SKK Migas akan terus mendorong Chevron segera memastikan penggantinya di IDD karena kontrak mereka di IDD juga sebagian akan selesai pada 2027.

“Kami engagement terus dengan Chevron, mengingat PSC-nya dekat lagi 2027. Chevron akan mencari siapa kira-kira yang akan menjadi operator kemudian. Saat ini ada satu kandidat besar yaitu Eni. Eni masih bahas komersialnya. Harapannya Januari ada jawaban. Ini yang akan kami tunggu,” ungkap Fatar Yani.

Proyek IDD merupakan salah satu proyek strategis nasional (PSN) yang menjadi fokus perhatian pemerintah untuk dapat segera diwujudkan.

Berdasarkan data SKK Migas, proyek IDD tahap II adalah proyek pengembangan lapngan Gendalo – Gehem dan diproyeksikan bisa berproduksi hingga 844 juta kaki kubik per hari (MMscfd) gas dan minyak 27 ribu barel per hari (bph). Proyek tersebut seharusnya akan selesai dan mulai berproduksi pada kuartal IV 2025.

Chevron (sebagai operator) memegang 63% hak partisipasi di proyek IDD (secara agregat), bersama mitra joint venture lainnya, yaitu Eni. Tip Top, Pertamina Hulu Energi, dan para mitra Muara Bakau. Pengembangan Gendalo-Gehem termasuk pengembangan dua hub terpisah masing-masing memiliki FPU, pusat pengeboran bawah laut, jaringan pipa gas alam dan kondensat, serta fasilitas penerimaan di darat.

Rencananya gas alam hasil produksi dari proyek IDD akan dijual untuk kebutuhan dalam negeri dan diekspor dalam bentuk gas alam cair.

Proyek IDD tahap II akan menggabungkan dua lapangan migas, yakni Lapangan Gendalo, Blok Ganal dan Gehem, Blok Rapak.
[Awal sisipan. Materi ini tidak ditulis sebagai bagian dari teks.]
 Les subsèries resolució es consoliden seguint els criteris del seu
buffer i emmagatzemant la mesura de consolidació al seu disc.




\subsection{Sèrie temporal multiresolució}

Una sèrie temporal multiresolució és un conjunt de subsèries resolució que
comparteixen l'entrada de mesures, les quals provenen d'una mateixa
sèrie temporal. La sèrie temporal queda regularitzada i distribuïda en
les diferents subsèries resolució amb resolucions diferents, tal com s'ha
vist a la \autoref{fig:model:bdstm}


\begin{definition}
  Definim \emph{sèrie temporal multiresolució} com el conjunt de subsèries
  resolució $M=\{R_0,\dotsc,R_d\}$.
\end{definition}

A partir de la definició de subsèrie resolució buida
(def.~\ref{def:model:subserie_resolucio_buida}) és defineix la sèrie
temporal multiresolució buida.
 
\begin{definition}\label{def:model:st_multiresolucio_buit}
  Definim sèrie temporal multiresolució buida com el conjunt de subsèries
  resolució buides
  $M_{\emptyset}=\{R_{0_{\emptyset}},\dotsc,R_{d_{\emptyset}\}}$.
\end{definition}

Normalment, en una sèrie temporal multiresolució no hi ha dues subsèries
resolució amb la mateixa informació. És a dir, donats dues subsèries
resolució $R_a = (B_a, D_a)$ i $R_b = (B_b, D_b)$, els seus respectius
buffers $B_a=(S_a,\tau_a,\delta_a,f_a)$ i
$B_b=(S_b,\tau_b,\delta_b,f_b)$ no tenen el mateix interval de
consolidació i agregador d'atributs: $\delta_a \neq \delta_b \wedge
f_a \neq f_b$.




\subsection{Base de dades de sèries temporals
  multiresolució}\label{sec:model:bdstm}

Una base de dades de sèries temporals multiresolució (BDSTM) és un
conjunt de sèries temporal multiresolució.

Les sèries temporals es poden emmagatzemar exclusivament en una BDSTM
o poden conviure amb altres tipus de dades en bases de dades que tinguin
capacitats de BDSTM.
Pengembangan tahap II mendesak untuk segera dilanjutkan, apalagi kontrak blok Rapak dan Ganal juga akan berakhir pada 2027 dan 2028.

Eni merupakan kontraktor yang mengelola Blok Muara Bakau yang mengerjakan proyek Jangkrik. Saat ini Eni juga telah menjadi salah satu kontributor terbesar lifting gas terbesar di Indonesia melalui lapangan Jangkrik.

Dwi Soetjipto, Kepala SKK Migas, pada akhir tahun lalu mengatakan pembicaraan antara Eni dan Chevron di ranah business to business. Dwi optimistis pembicaraan dua perusahaan itu sudah pada tahap akhir karena SKK Migas memberi amanat agar keputusan siapa yang akan menjadi operator di IDD pada 2020.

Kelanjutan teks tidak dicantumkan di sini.